The general's wife, Rebecca Sinclair, has defended her husband and blamed the stress of multiple combat deployments. "He made some mistakes, and they were painful ones," she wrote in an email.

She added, "The political climate and many of the decisions challenge my faith in a fair system."

The defense contends that the captain falsely accused Sinclair of forcing her into oral sex in order to avoid adultery charges that would ruin her career.

At a preliminary hearing in November 2012, the captain said, Sinclair became enraged when she tried to break off the affair. She said Sinclair told her "I belonged to him" and forbade her to have sex with her boyfriend.

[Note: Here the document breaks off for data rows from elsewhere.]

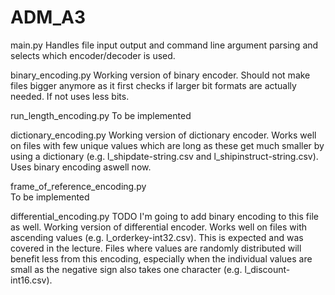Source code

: # ADM_A3

main.py
    Handles file input output and command line argument parsing and selects 
    which encoder/decoder is used.

binary_encoding.py
    Working version of binary encoder.
    Should not make files bigger anymore as it first checks if larger bit 
    formats are actually needed. If not uses less bits.

run_length_encoding.py
    To be implemented

dictionary_encoding.py
    Working version of dictionary encoder.
    Works well on files with few unique values which are long as these get much 
    smaller by using a dictionary (e.g. l_shipdate-string.csv and 
    l_shipinstruct-string.csv). Uses binary encoding aswell now.

frame_of_reference_encoding.py  
    To be implemented

differential_encoding.py
    TODO I'm going to add binary encoding to this file as well.
    Working version of differential encoder.
    Works well on files with ascending values (e.g. l_orderkey-int32.csv). This
    is expected and was covered in the lecture. Files where values are randomly
    distributed will benefit less from this encoding, especially when the 
    individual values are small as the negative sign also takes one character 
    (e.g. l_discount-int16.csv).

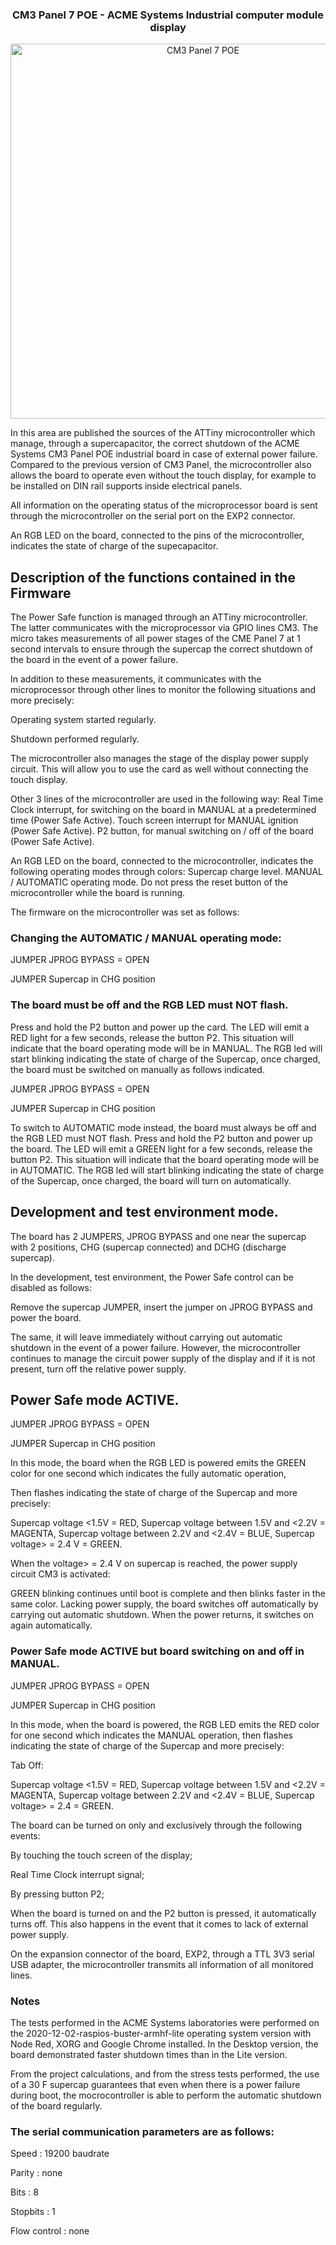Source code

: <h3 align="center">CM3 Panel 7 POE - ACME Systems Industrial computer module display</h3>

<p align="center">
  <a href="https://www.acmesystems.it/doc_cm3-panel-7-poe">
    <img src="https://www.acmesystems.it/www/CM3-PANEL-7-POE/CM3-PANEL-7-POE_2048.jpg" alt="CM3 Panel 7 POE" width="600px">
  </a>
</p>


In this area are published the sources of the ATTiny microcontroller which manage, through a supercapacitor, the correct shutdown of the ACME Systems CM3 Panel POE industrial board in case of external power failure. 
Compared to the previous version of CM3 Panel, the microcontroller also allows the board to operate even without the touch display, for example to be installed on DIN rail supports inside electrical panels.

All information on the operating status of the microprocessor board is sent through the microcontroller on the serial port on the EXP2 connector.

An RGB LED on the board, connected to the pins of the microcontroller, indicates the state of charge of the supecapacitor.

## Description of the functions contained in the Firmware

The Power Safe function is managed through an ATTiny microcontroller. The latter communicates with the microprocessor via GPIO lines CM3. The micro takes measurements of all power stages of the CME Panel 7 at 1 second intervals to ensure through the supercap the correct shutdown of the board in the event of a power failure.

In addition to these measurements, it communicates with the microprocessor through other lines to monitor the following situations and more precisely:

Operating system started regularly.

Shutdown performed regularly.

The microcontroller also manages the stage of the display power supply circuit. This will allow you to use the card as well without connecting the touch display.

Other 3 lines of the microcontroller are used in the following way:
Real Time Clock interrupt, for switching on the board in MANUAL at a predetermined time (Power Safe Active).
Touch screen interrupt for MANUAL ignition (Power Safe Active).
P2 button, for manual switching on / off of the board (Power Safe Active).

An RGB LED on the board, connected to the microcontroller, indicates the following operating modes through colors:
Supercap charge level.
MANUAL / AUTOMATIC operating mode.
Do not press the reset button of the microcontroller while the board is running.

The firmware on the microcontroller was set as follows:

### Changing the AUTOMATIC / MANUAL operating mode:

JUMPER JPROG BYPASS = OPEN

JUMPER Supercap in CHG position

### The board must be off and the RGB LED must NOT flash.
Press and hold the P2 button and power up the card. The LED will emit a RED light for a few seconds, release the button P2. This situation will indicate that the board operating mode will be in MANUAL. The RGB led will start blinking indicating the state of charge of the Supercap, once charged, the board must be switched on manually as follows indicated.

JUMPER JPROG BYPASS = OPEN

JUMPER Supercap in CHG position

To switch to AUTOMATIC mode instead, the board must always be off and the RGB LED must NOT flash.
Press and hold the P2 button and power up the board. The LED will emit a GREEN light for a few seconds, release the button
P2. This situation will indicate that the board operating mode will be in AUTOMATIC. The RGB led will start blinking
indicating the state of charge of the Supercap, once charged, the board will turn on automatically.


## Development and test environment mode.


The board has 2 JUMPERS, JPROG BYPASS and one near the supercap with 2 positions, CHG (supercap connected) and DCHG (discharge supercap).

In the development, test environment, the Power Safe control can be disabled as follows:

Remove the supercap JUMPER, insert the jumper on JPROG BYPASS and power the board.

The same, it will leave immediately without carrying out automatic shutdown in the event of a power failure. However, the microcontroller continues to manage the circuit power supply of the display and if it is not present, turn off the relative power supply.

## Power Safe mode ACTIVE.

JUMPER JPROG BYPASS = OPEN

JUMPER Supercap in CHG position

In this mode, the board when the RGB LED is powered emits the GREEN color for one second which indicates the fully automatic operation, 

Then flashes indicating the state of charge of the Supercap and more precisely:

Supercap voltage <1.5V = RED, Supercap voltage between 1.5V and <2.2V = MAGENTA, Supercap voltage between 2.2V and <2.4V = BLUE, Supercap voltage> = 2.4 V = GREEN.

When the voltage> = 2.4 V on supercap is reached, the power supply circuit CM3 is activated:

GREEN blinking continues until boot is complete and then blinks faster in the same color. 
Lacking power supply, the board switches off automatically by carrying out automatic shutdown. When the power returns, it switches on again
automatically.

### Power Safe mode ACTIVE but board switching on and off in MANUAL.

JUMPER JPROG BYPASS = OPEN

JUMPER Supercap in CHG position

In this mode, when the board is powered, the RGB LED emits the RED color for one second which indicates the MANUAL operation, then flashes indicating the state of charge of the Supercap and more precisely:

Tab Off:

Supercap voltage <1.5V = RED, Supercap voltage between 1.5V and <2.2V = MAGENTA, Supercap voltage between 2.2V and <2.4V = BLUE, Supercap voltage> = 2.4 = GREEN.

The board can be turned on only and exclusively through the following events:

By touching the touch screen of the display;

Real Time Clock interrupt signal;

By pressing button P2;

When the board is turned on and the P2 button is pressed, it automatically turns off. This also happens in the event that it comes to lack of external power supply.

On the expansion connector of the board, EXP2, through a TTL 3V3 serial USB adapter, the microcontroller transmits all
information of all monitored lines.

### Notes

The tests performed in the ACME Systems laboratories were performed on the 2020-12-02-raspios-buster-armhf-lite operating system version with Node Red, XORG and Google Chrome installed. In the Desktop version, the board demonstrated faster shutdown times than in the Lite version.

From the project calculations, and from the stress tests performed, the use of a 30 F supercap guarantees that even when there is a power failure during boot, the mocrocontroller is able to perform the automatic shutdown of the board regularly.

### The serial communication parameters are as follows:

Speed           : 19200 baudrate

Parity          : none

Bits            : 8

Stopbits        : 1

Flow control    : none


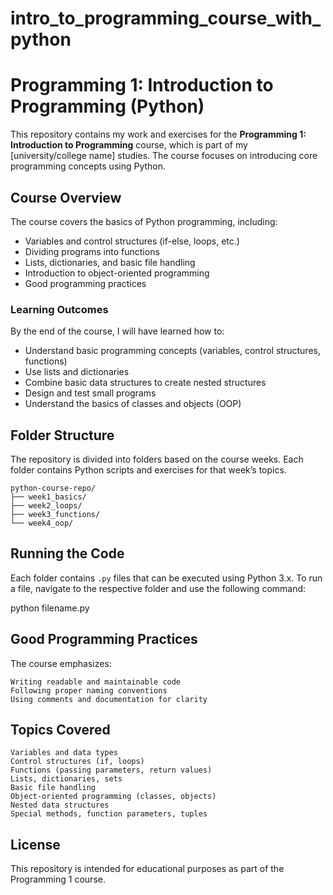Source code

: # intro_to_programming_course_with_python
 
# Programming 1: Introduction to Programming (Python)

This repository contains my work and exercises for the **Programming 1: Introduction to Programming** course, which is part of my [university/college name] studies. The course focuses on introducing core programming concepts using Python.

## Course Overview

The course covers the basics of Python programming, including:

- Variables and control structures (if-else, loops, etc.)
- Dividing programs into functions
- Lists, dictionaries, and basic file handling
- Introduction to object-oriented programming
- Good programming practices

### Learning Outcomes

By the end of the course, I will have learned how to:
- Understand basic programming concepts (variables, control structures, functions)
- Use lists and dictionaries
- Combine basic data structures to create nested structures
- Design and test small programs
- Understand the basics of classes and objects (OOP)

## Folder Structure

The repository is divided into folders based on the course weeks. Each folder contains Python scripts and exercises for that week’s topics.

    python-course-repo/ 
    ├── week1_basics/ 
    ├── week2_loops/ 
    ├── week3_functions/ 
    └── week4_oop/

## Running the Code

Each folder contains `.py` files that can be executed using Python 3.x. To run a file, navigate to the respective folder and use the following command:

python filename.py

## Good Programming Practices

The course emphasizes:

    Writing readable and maintainable code
    Following proper naming conventions
    Using comments and documentation for clarity

## Topics Covered

    Variables and data types
    Control structures (if, loops)
    Functions (passing parameters, return values)
    Lists, dictionaries, sets
    Basic file handling
    Object-oriented programming (classes, objects)
    Nested data structures
    Special methods, function parameters, tuples

## License

This repository is intended for educational purposes as part of the Programming 1 course.

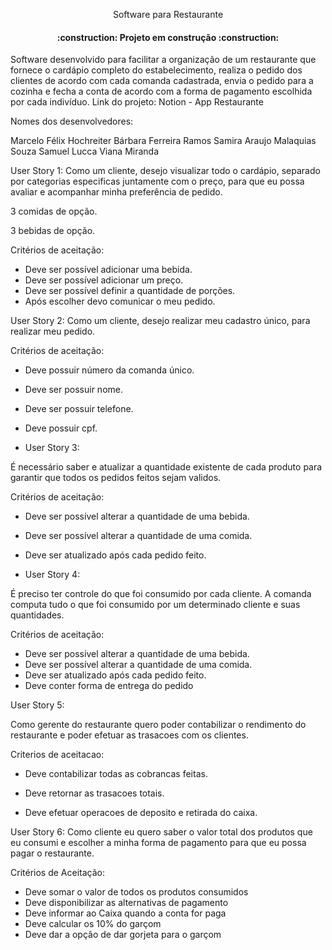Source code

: <p align="center">Software para Restaurante</p>
<h4 align="center"> 
    :construction:  Projeto em construção  :construction:
</h4>
Software desenvolvido para facilitar a organização de um restaurante que fornece o cardápio completo do estabelecimento, realiza o pedido dos clientes de acordo com cada comanda cadastrada, envia o pedido para a cozinha e fecha a conta de acordo com a forma de pagamento escolhida por cada indivíduo.
Link do projeto: Notion - App Restaurante

Nomes dos desenvolvedores:

Marcelo Félix Hochreiter
Bárbara Ferreira Ramos
Samira Araujo Malaquias Souza
Samuel Lucca Viana Miranda


User Story 1:
Como um cliente, desejo visualizar todo o cardápio, separado por categorias especificas juntamente com o preço, para que eu possa avaliar e acompanhar minha preferência de pedido.

3 comidas de opção.

3 bebidas de opção.

Critérios de aceitação:

- Deve ser possível adicionar uma bebida.
- Deve ser possível adicionar um preço.
- Deve ser possível definir a quantidade de porções.
- Após escolher devo comunicar o meu pedido.

User Story 2:
Como um cliente, desejo realizar meu cadastro único, para realizar meu pedido.

Critérios de aceitação:

- Deve possuir número da comanda único.
- Deve ser possuir nome.
- Deve ser possuir telefone.
- Deve possuir cpf.

- User Story 3:

É necessário saber e atualizar a quantidade existente de cada produto para garantir que todos os pedidos feitos sejam validos.

Critérios de aceitação:

- Deve ser possível alterar a quantidade de uma bebida.
- Deve ser possível alterar a quantidade de uma comida.
- Deve ser atualizado após cada pedido feito.

- User Story 4:

É preciso ter controle do que foi consumido por cada cliente. A comanda computa tudo o que foi consumido por um determinado cliente e suas quantidades.

Critérios de aceitação:

- Deve ser possível alterar a quantidade de uma bebida.
- Deve ser possível alterar a quantidade de uma comida.
- Deve ser atualizado após cada pedido feito.
- Deve conter forma de entrega do pedido


User Story 5:

Como gerente do restaurante quero poder contabilizar o rendimento do restaurante e poder efetuar as trasacoes com os clientes.

Criterios de aceitacao:

- Deve contabilizar todas as cobrancas feitas.

- Deve retornar as trasacoes totais.

- Deve efetuar operacoes de deposito e retirada do caixa.

User Story 6: Como cliente eu quero saber o valor total dos produtos que eu consumi e escolher a minha forma de pagamento para que eu possa pagar o restaurante.

Critérios de Aceitação:

- Deve somar o valor de todos os produtos consumidos
- Deve disponibilizar as alternativas de pagamento
- Deve informar ao Caixa quando a conta for paga
- Deve calcular os 10% do garçom
- Deve dar a opção de dar gorjeta para o garçom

The woman said that in 2009, Sinclair threatened to kill her and her family if she exposed the affair. But she testified that she continued to have consensual sex with him for two years afterward.

They also exchanged sexually explicit emails and text messages.

"My goodness, baby, you know how to turn me on," she wrote in one message. In another, she called Sinclair "my beautiful, handsome, remarkable man" and told him, "I love you with all that I am."

The captain also testified that Sinclair was insulting and condescending toward her and other female soldiers. She said that when she made a mistake, he told her, "You're just a girl," and that he used profanities to describe other female soldiers.

When she challenged him, she testified, he replied with a vulgarity, telling her he could say whatever he wanted because he was a general.

Last week Sinclair's lawyer accused the captain of perjury after she testified at a motions hearing about a cellphone she said she had recently found containing more messages from Sinclair. The defense said the captain had failed to turn in the phone promptly and lied about when she discovered it.

The judge authorized the defense to examine the phone and several others owned by the captain.

Before the proliferation of military sexual abuse cases in recent years, some military law experts say, Sinclair may well have been allowed to quietly plead guilty to adultery and leave the service.

Historically, generals and admirals accused of misconduct have been dealt with out of the spotlight and given administrative punishments, said Eugene R. Fidell, who teaches military justice at Yale.

But because of the political climate and the sensational nature of the allegations against Sinclair, Fidell said, "it just wasn't possible for this case to be swept under the rug."